I turned and saw him staring at me with the empty expression of an old, lonely man who was eating a meal alone in the booth of a crowded diner. “I’m sorry, I don’t speak…Albanian?” I said to him. At this he smiled causing deep, angular gouges to erupt in the skin of his ancient face, like his flesh was splitting apart. His eyes blinked just like the driver’s. Out of sync, one right after the other.
“Ah,” he said, his breath rattling out of his neck in staccato bursts, “a Wanderer. It’s been so long since we’ve seen one of you. Here. So late at night.”
“I’m sorry,” I said, “but you must have me confused with someone else. My car, it broke down at Lexington and Third. I was just lucky enough to catch this bus. Lucky enough…”
“…enough to have exact change for the bus?” the old man said.
“Yeah, actually,” I said, a bit bewildered.
“Funny that, isn’t it? I mean, in this day and age of credit cards, debit cards, plastic, how often do we use cash?” the old man said, shifting slightly in his seat. “Me, for instance. Never use the stuff. Haven’t in many, many years. Too cumbersome. Too pedestrian. Too dirty. If I asked you how much cash you have in your wallet, what would you say?”

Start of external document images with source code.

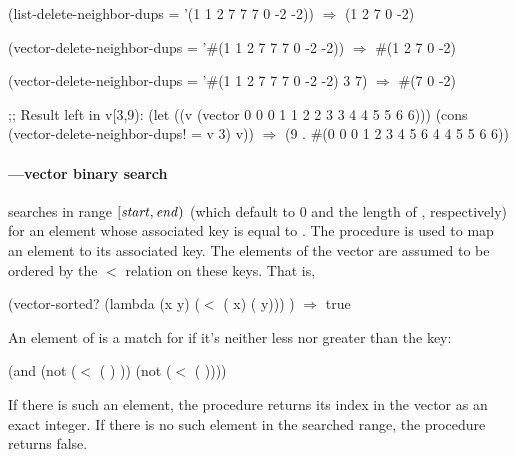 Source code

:\begin{example}
(list-delete-neighbor-dups = '(1 1 2 7 7 7 0 -2 -2))
  \(\Longrightarrow\) (1 2 7 0 -2)

(vector-delete-neighbor-dups = '\#(1 1 2 7 7 7 0 -2 -2))
  \(\Longrightarrow\) \#(1 2 7 0 -2)

(vector-delete-neighbor-dups = '\#(1 1 2 7 7 7 0 -2 -2) 3 7)
  \(\Longrightarrow\) \#(7 0 -2)

;; Result left in v[3,9):
(let ((v (vector 0 0 0 1 1 2 2 3 3 4 4 5 5 6 6)))
  (cons (vector-delete-neighbor-dups! = v 3)
        v))
   \(\Longrightarrow\) (9 . \#(0 0 0 1 2 3 4 5 6 4 4 5 5 6 6))
\end{example}

\paragraph{---vector binary search}

\begin{protos}
\end{protos}

 searches  in range
\([\textnormal{\textit{start}},\textnormal{\textit{end}})\) (which default to 0 and the length of
, respectively) for an element whose
associated key is equal to . The procedure  is used to map
an element to its associated key. The elements of the vector are assumed
to be ordered by the $<$ relation on these keys. That is, 

\begin{example}
(vector-sorted? (lambda (x y) (\(<\) ( x) ( y)))
                  ) \(\Longrightarrow\) true
\end{example}

An element  of  is a match for  if it's
neither less nor greater than the key:

\begin{example}
(and (not (\(<\) ( ) ))
     (not (\(<\)  ( ))))
\end{example}

If there is such an element, the procedure returns its index in the
vector as an exact integer. If there is no such element in the searched 
range, the procedure returns false.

“Hey, you aren’t looking to rob me, are you?” I asked with a sly grin.
“Thought never crossed my mind,” he said. “So, without looking, how much money do you have in your wallet right now?”
“Easy. Haven’t been paid in nearly two weeks. I’m living off of credit until Friday,” I said.

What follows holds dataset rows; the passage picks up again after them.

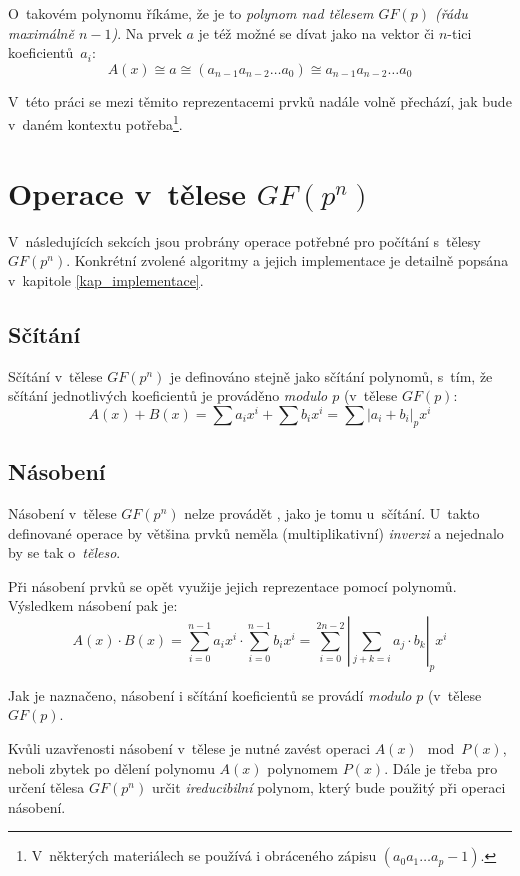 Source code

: \documentclass[thesis=M,czech,hidelinks]{FITthesis}[2012/06/26]
\newcommand{\0}{{\textcolor[gray]{0.80}{0}}}
\begin{document}
O~takovém polynomu říkáme, že je to \emph{polynom nad tělesem $GF(p)$ (řádu
maximálně $n-1$)}. Na prvek $a$ je též možné se dívat jako na vektor či $n$-tici
koeficientů~$a_i$:
$$ A(x) \cong a \cong (a_{n-1} a_{n-2} \ldots a_0) \cong a_{n-1} a_{n-2}
\ldots a_0 $$

V~této práci se mezi těmito reprezentacemi prvků nadále volně přechází, jak
bude v~daném kontextu potřeba\footnote{
    V~některých materiálech se používá i obráceného zápisu
    $(a_0 a_1 \ldots a_p-1)$.
}.

\section{Operace v~tělese $GF(p^n)$}
V~následujících sekcích jsou probrány operace potřebné pro počítání
s~tělesy $GF(p^n)$. Konkrétní zvolené algoritmy a jejich implementace
je detailně popsána v~kapitole \ref{kap_implementace}.

\subsection{Sčítání}
Sčítání v~tělese $GF(p^n)$ je definováno stejně jako sčítání polynomů, s~tím, že
sčítání jednotlivých koeficientů je prováděno \emph{modulo $p$} (v~tělese $GF(p)$:
$$ A(x) + B(x) = \sum a_i x^i + \sum b_i x^i = \sum \left|a_i + b_i\right|_p x^i $$


\subsection{Násobení}
Násobení v~tělese $GF(p^n)$ nelze provádět , jako je tomu
u~sčítání. U~takto definované operace by většina prvků neměla (multiplikativní)
\emph{inverzi} a nejednalo by se tak o~\emph{těleso}.

Při násobení prvků se opět využije jejich reprezentace pomocí polynomů.
Výsledkem násobení pak je:
$$ A(x) \cdot B(x) = \sum_{i=0}^{n-1} a_i x^i \cdot \sum_{i=0}^{n-1} b_i x^i =
\sum_{i=0}^{2n-2} \left|\sum_{j+k=i} a_j \cdot b_k\right|_p x^i$$

Jak je naznačeno, násobení i sčítání koeficientů se provádí \emph{modulo} $p$
(v~tělese $GF(p)$.

Kvůli uzavřenosti násobení v~tělese je nutné zavést operaci $A(x) \mod P(x)$,
neboli zbytek po dělení polynomu $A(x)$ polynomem $P(x)$. Dále je třeba pro
určení tělesa $GF(p^n)$ určit \emph{ireducibilní} polynom, který bude použitý
při operaci násobení.
\end{document}

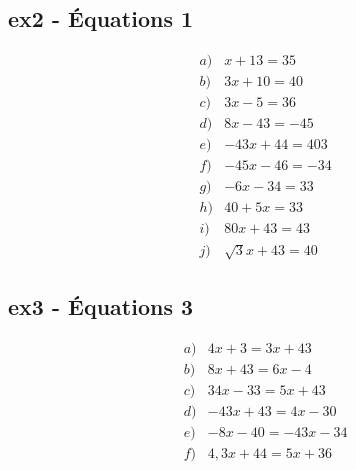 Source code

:\documentclass[12pt]{article}
\begin{document}
  \begin{multicols}{2}
    \subsection*{ex2 - Équations 1}

    \begin{eqnarray*}
      & a) & x + 13 = 35  \\
      & b) & 3x + 10 = 40  \\
      & c) & 3x - 5  = 36  \\
      & d) & 8x - 43 = -45 \\
      & e) & -43x + 44 = 403 \\
      & f) & -45x - 46 = -34 \\
      & g) & -6x - 34 = 33  \\
      & h) & 40 + 5x = 33  \\
      & i) & 80x + 43 = 43 \\
      & j) & \sqrt{3} x + 43 = 40 
    \end{eqnarray*}


    \subsection*{ex3 - Équations 3}

    \begin{eqnarray*}
      & a) & 4x + 3 = 3x + 43    \\
      & b) & 8x + 43 = 6x - 4     \\
      & c) & 34x - 33 = 5x + 43    \\
      & d) & -43x + 43 = 4x -30     \\
      & e) & -8x - 40 = -43x - 34  \\
      & f) & 4,3x + 44 = 5x + 36    \\
    \end{eqnarray*}
  \end{multicols}
\end{document}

“And yet you had exact change on your person for the bus? Nothing more, nothing less?” the man said, grinning, the deep crimson red of his gums gleaming in the glow of streetlights outside.
“Now that you mention it, yeah. When I put on these pants this morning, I don’t recall hearing any change rattling around in the pockets.”
“And yet, here you are,” the man said, still smiling. His oddly small teeth giving me the willies.
The bus began to slow down. It took nearly a block for us to come to a gradual, smooth stop at a very industrial looking part in the meat packing district? I couldn’t quite tell. Never been in this part of the city before. Looking out the windows to my left I could see dozens of train tracks crossing over each other, looking like soft spaghetti that had been dropped on the floor. Each track headed off in wildly different directions. Through the windows to my right all I could see was a dirty, decaying red brick wall.
I could hear the front doors squeak in protest as they opened. The driver looked over his shoulder and spoke aloud that strange foreign phrase. “R’lyeh wgah’nagl!”
The gregarious couple, Mr. Six Fingers, and the cooing fur woman with her squirming bundle of joy silently stood up and exited the bus. The elderly gentleman didn’t budge, instead he kept looking at me with his strange, impersonal smile. “Tell me,” he said, the streetlight glowing off his snowy hair making him look some sort of angelic horror, “if a small miracle saw you this far tonight, what do you say about following me to journey’s end, Wanderer? I’m sure you’ll find what I have to show you…singularly unique. I think one of your caliber would find it interesting.”
Gingerly he stood up, and as he did so his smile disappeared. In its place was the distant look he wore when he first boarded. Inching his way to the front he stepped off the bus, not bothering to look at nor speak to the driver. I sat there for a moment, studying the tangle of train tracks, thoughts of my crappy, busted car suddenly purged from my mind. “What the hell,” I whispered, stood up, and started making my way to the front of the bus.
The driver, hearing me approach, looked over his shoulder, blinked his disturbing blink, and said to me “R’lyeh wgah’nagl”.
“R’lyeh wgah’nagl,” I replied in my best impersonation as I passed him and stepped out into the chill of the night.